Overall there were 18,689 ad interest categories in the sample. There are high-level categories like jazz music, more specified subcategories like British hip-hop, and specific musicians and bands, too, like Eminem or Adele. We used the high-level categories as they contain all the lower-level categories. So, if someone is classified in the British hip-hop category, he/she would also be categorized in the hip-hop category. The list of used interest category names is available in the appendix (Table A2). We could extract 7 music genres. We didn’t find any interest group for the ‘mulatós’ preference. This reveals a very important problem. The category selection of Facebook limits the measurability of certain interest groups. This is especially true for categories not typical in the main Facebook countries (primarily the US).
We aggregated the ads interest data – called ‘inferred interest’ from here on – to respondent level and merged it with the survey. Seven percent of the respondents were not linked to any music category through inferred interests, and five percent were assigned to all music genres. An average respondent was linked to 3.8 genres. Eighty-one percent of the respondents were assigned to rock music, 68 percent to pop and electronic music, 73 percent to hip-hop/rap, 45 to jazz, 24 percent to classical music and 19 to world-music.
There are two other data sources of Facebook archives that could be used for analyzing musical preferences. One of them is the reactions of the users. If they like a post on a page of a musician, we can map this activity. However, the exploratory analysis of this dataset showed that only around half of the respondents used any reactions at least ten times. So, this dataset tells us more about people’s Facebook usage habits than their musical preferences.
The user’s post database also contains information about musical preferences. In their posts, people can share what music they like, or what music they listen to. A typical form for this, if they share what music they listen through a music streaming application like Spotify or Deezer, and this appears as a post. 3 Nevertheless, the preliminary analysis of posts data revealed that this kind of Facebook usage is rare, and we cannot map the musical preferences of our sample through the user’s post data.
Digitally expressed interest
Users without music page like
People are using Facebook in several ways. If we operationalize musical preferences through page likes, we have to assume that users follow their favorite musicians and bands. Eleven percent of the sample did not have any music-related page likes. It is an important validity question: why don’t they have any page likes? One possible explanation is that they do not have any interest in music, and this behavior is expressed in their (non)activity. However, it is also possible that they don’t use this functionality of Facebook, and/or they are just using Facebook lightly. 4 We tested all of these explanations. First, we calculated the number of really liked genres based on self-reported interest data (6 or 7 on the scale) and analyzed the average of this variable within those who had music page like and within those who didn’t. There was a small, and not significant (p=0.33) difference between the two groups (1.5 vs. 1.9). Second, we run a crosstab analysis to measure the relationship with Facebook activity. Seventy-five percent of the whole sample uses Facebook more than once a day. This proportion is 70 percent within those who don’t follow any music-related page, and 76 percent within those who follow at least one page, so the difference here is also small and not significant. Third, we calculated the mean number of all page likes in the two groups. The mean value was 55 within the group with no music page like, and 620 in the other group and this difference was significant (p=0.00) even in this small sample. To sum up, based on the three calculations, it seems that people with no music page like have strong musical preference, they use Facebook actively, but they don’t use FB page like function.
Correlation of self-reported interest and digitally expressed interest
If we assume that we can measure music preference through Facebook data, we expect to find a modest correlation between digitally expressed interest and self-reported survey interest. In the previous section, we introduced the basic distribution of the variables. Figure 2 presents the interest order position of the music genres from self-reported interest data and digitally expressed interest data. When defining the latter, we use the proportion of those who like at least two pages per genre.

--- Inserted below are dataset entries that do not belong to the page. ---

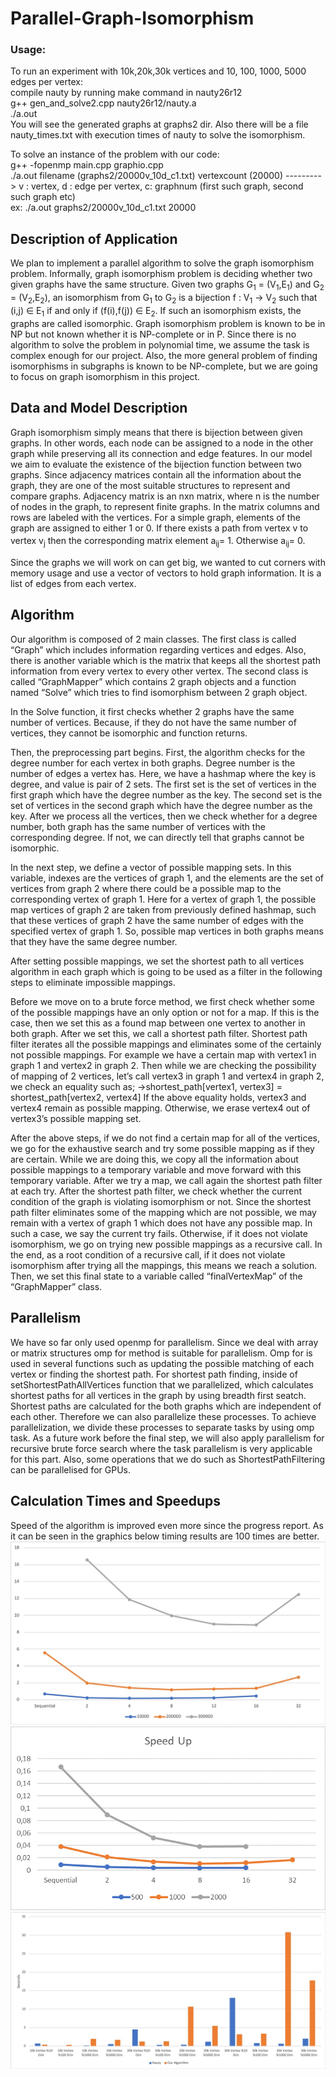 # Parallel-Graph-Isomorphism

### Usage:
To run an experiment with 10k,20k,30k vertices and 10, 100, 1000, 5000 edges per vertex: <br/>
compile nauty by running make command in nauty26r12 <br/>
g++ gen_and_solve2.cpp nauty26r12/nauty.a  <br/>
./a.out <br/>
You will see the generated graphs at graphs2 dir. Also there will be a file nauty_times.txt with execution times of nauty to solve  the isomorphism. <br/>

To solve an instance of the problem with our code:<br/>
g++ -fopenmp main.cpp graphio.cpp<br/>
./a.out filename (graphs2/20000v_10d_c1.txt) vertexcount (20000) ---------> v : vertex, d : edge per vertex, c: graphnum (first such graph, second such graph etc)<br/>
ex: ./a.out graphs2/20000v_10d_c1.txt 20000<br/>


## Description of Application
We plan to implement a parallel algorithm to solve the graph isomorphism problem. Informally, graph isomorphism problem is deciding whether two given graphs have the same structure. Given two graphs G<sub>1</sub> = (V<sub>1</sub>,E<sub>1</sub>) and G<sub>2</sub> = (V<sub>2</sub>,E<sub>2</sub>), an isomorphism from G<sub>1</sub> to G<sub>2</sub> is a bijection f : V<sub>1</sub> → V<sub>2</sub> such that (i,j) ∈ E<sub>1</sub> if and only if (f(i),f(j)) ∈ E<sub>2</sub>. If such an isomorphism exists, the graphs are called isomorphic. Graph isomorphism problem is known to be in NP but not known whether it is NP-complete or in P. Since there is no algorithm to solve the problem in polynomial time, we assume the task is complex enough for our project. 
	Also, the more general problem of finding isomorphisms in subgraphs is known to be NP-complete, but we are going to focus on graph isomorphism in this project.
	
## Data and Model Description
Graph isomorphism simply means that there is bijection between given graphs. In other words, each node can be assigned to a node in the other graph while preserving all its connection and edge features. In our model we aim to evaluate the existence of the bijection function between two graphs. Since adjacency matrices contain all the information about the graph, they are one of the most suitable structures to represent and compare graphs.
Adjacency matrix is an nxn matrix, where n is the number of nodes in the graph, to represent finite graphs. In the matrix columns and rows are labeled with the vertices. For a simple graph, elements of the graph are assigned to either 1 or 0. If there exists a path from vertex v<sub></sub> to vertex v<sub>j</sub> then the corresponding matrix element a<sub>ij</sub>= 1. Otherwise a<sub>ij</sub>= 0. 

Since the graphs we will work on can get big, we wanted to cut corners with memory usage and use a vector of vectors to hold graph information. It is a list of edges from each vertex. 


## Algorithm
Our algorithm is composed of 2 main classes. The first class is called “Graph” which includes information regarding vertices and edges. Also, there is another variable which is the matrix that keeps all the shortest path information from every vertex to every other vertex. The second class is called “GraphMapper” which contains 2 graph objects and a function named “Solve” which tries to find isomorphism between 2 graph object.

In the Solve function, it first checks whether 2 graphs have the same number of vertices. Because, if they do not have the same number of vertices, they cannot be isomorphic and function returns.

Then, the preprocessing part begins. First, the algorithm checks for the degree number for each vertex in both graphs. Degree number is the number of edges a vertex has. Here, we have a hashmap where the key is degree, and value is pair of 2 sets. The first set is the set of vertices in the first graph which have the degree number as the key. The second set is the set of vertices in the second graph which have the degree number as the key. After we process all the vertices, then we check whether for a degree number, both graph has the same number of vertices with the corresponding degree. If not, we can directly tell that graphs cannot be isomorphic.

In the next step, we define a vector of possible mapping sets. In this variable, indexes are the vertices of graph 1, and the elements are the set of vertices from graph 2 where there could be a possible map to the corresponding vertex of graph 1. Here for a vertex of graph 1, the possible map vertices of graph 2 are taken from previously defined hashmap, such that these vertices of graph 2 have the same number of edges with the specified vertex of graph 1. So, possible map vertices in both graphs means that they have the same degree number.

After setting possible mappings, we set the shortest path to all vertices algorithm in each graph which is going to be used as a filter in the following steps to eliminate impossible mappings.

Before we move on to a brute force method, we first check whether some of the possible mappings have an only option or not for a map. If this is the case, then we set this as a found map between one vertex to another in both graph. After we set this, we call a shortest path filter. Shortest path filter iterates all the possible mappings and eliminates some of the certainly not possible mappings. For example we have a certain map with vertex1 in graph 1 and vertex2 in graph 2. Then while we are checking the possibility of mapping of 2 vertices, let’s call vertex3 in graph 1 and vertex4 in graph 2, we check an equality such as;
→shortest_path[vertex1, vertex3] = shortest_path[vertex2, vertex4]
If the above equality holds, vertex3 and vertex4 remain as possible mapping. Otherwise, we erase vertex4 out of vertex3’s possible mapping set.

After the above steps, if we do not find a certain map for all of the vertices, we go for the exhaustive search and try some possible mapping as if they are certain. While we are doing this, we copy all the information about possible mappings to a temporary variable and move forward with this temporary variable. After we try a map, we call again the shortest path filter at each try. After the shortest path filter, we check whether the current condition of the graph is violating isomorphism or not. Since the shortest path filter eliminates some of the mapping which are not possible, we may remain with a vertex of graph 1 which does not have any possible map. In such a case, we say the current try fails. Otherwise, if it does not violate isomorphism, we go on trying new possible mappings as a recursive call. In the end, as a root condition of a recursive call, if it does not violate isomorphism after trying all the mappings, this means we reach a solution. Then, we set this final state to a variable called “finalVertexMap” of the “GraphMapper” class.

## Parallelism
We have so far only used openmp for parallelism. Since we deal with array or matrix structures omp for method is suitable for parallelism. Omp for is used in several functions such as updating the possible matching of each vertex or finding the shortest path. For shortest path finding, inside of setShortestPathAllVertices function that we parallelized, which calculates shortest paths for all vertices in the graph by using breadth first seatch. Shortest paths are calculated for the both graphs which are independent of each other. Therefore we can also parallelize these processes. To achieve parallelization, we divide these processes to separate tasks by using omp task.
 As a future work before the final step, we will also apply parallelism for recursive brute force search where the task parallelism is very applicable for this part. Also, some operations that we do such as ShortestPathFiltering can be parallelised for GPUs.

## Calculation Times and Speedups
Speed of the algorithm is improved even more since the progress report. As it can be seen in the graphics below timing results are 100 times are better. 
![speedups](images/speedups.jpeg)
![speedup_final](images/speedup_final.png)
![times](images/times.jpeg)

Comparing self-reported interest and digitally expressed interest.
Most of the genres are in a similar position in the two approaches. ‘Mulatós’ and Jazz are evaluated higher in self-reported data, while rock, electronic music, and hip-hop/rap categories are a little bit lower. There is one significant difference, the ‘world music’ category. People like this genre based on the survey, but we can’t measure this in the digitally expressed interest data. We calculated the (Spearman’s rank) correlation of the survey items and the number of page likes per music genre (see Figure 3). We only highlighted those coefficients in Figure 3, where the significance level was below 0.1.

Correlation of self-reported interest data (row) and digitally expressed interest data (column).
The diagonal contains the correlation with the same genre. In most cases, the correlation is highest between the same genres, but there are some important deviations. The survey world-music preference does not correlate with the same FB item. We could have expected that on the basis of the difference of the base statistics. The survey answer correlates with the electronic music page likes and the hip-hop/rap page likes. The world-music page like number correlates with the rock survey item. Also, an interesting result, that ‘mulatós’ survey item correlates with hip-hop/rap stronger than its own category. Overall the correlations are rather moderate; the highest value is 0.44.
Minimum time period to obtain musical preferences
When we decide to use Facebook likes to measure a concept, we have to decide the time frame of the used data. Facebook archives data provides a timestamp for every user activity. Two questions arise here. Which is the minimum time period of Facebook usage which provides enough data to measure musical preferences? And Is it better to use a smaller, more recent activity data or better to use the whole available time period? It is not evident how people use Facebook – do they start to follow/like all the music pages they prefer when they start using the platform or is this a slower process?
To measure the temporal dynamic of musical preference, we created two complex variables. As we wanted to analyze a longer time period of musical preference development, we omit those respondents who started to use Facebook after 2012 – altogether 26 participants. In the second step, we selected the first seven years of Facebook activity of all users. As most of the users in our sample started to use Facebook between 2010 and 2012, we can assume that possible algorithmic changes do not cause too much bias in this data. Then we calculated for all the respondents the cumulative percent of their Facebook page likes within the elapsed time. Furthermore, we also calculated the cumulative percent of musical preference growth. So, if someone preferred two genres within this whole seven-year period, but only one genre after the first year, the first-year cumulative percent was 0.5 in their case. We only include those in this analysis who had at least five music pages likes (N=85).
The solid line represents the growth of page likes. Figure 4 has at least two important messages. At the start of FB use, people would not start to follow all their preferred musicians. We cannot observe a strong kick-off increase here. Additionally, the growth of page likes does not show a linear trend for the whole period, but for the first 5 years, the trend is linear. The increase has a saturation point around year five. So, after a linear growth, the growth rate is starting to decrease. This trend could be a general one but could also be caused by the age distribution of the sample as it is biased toward young users, so this could be an age effect too.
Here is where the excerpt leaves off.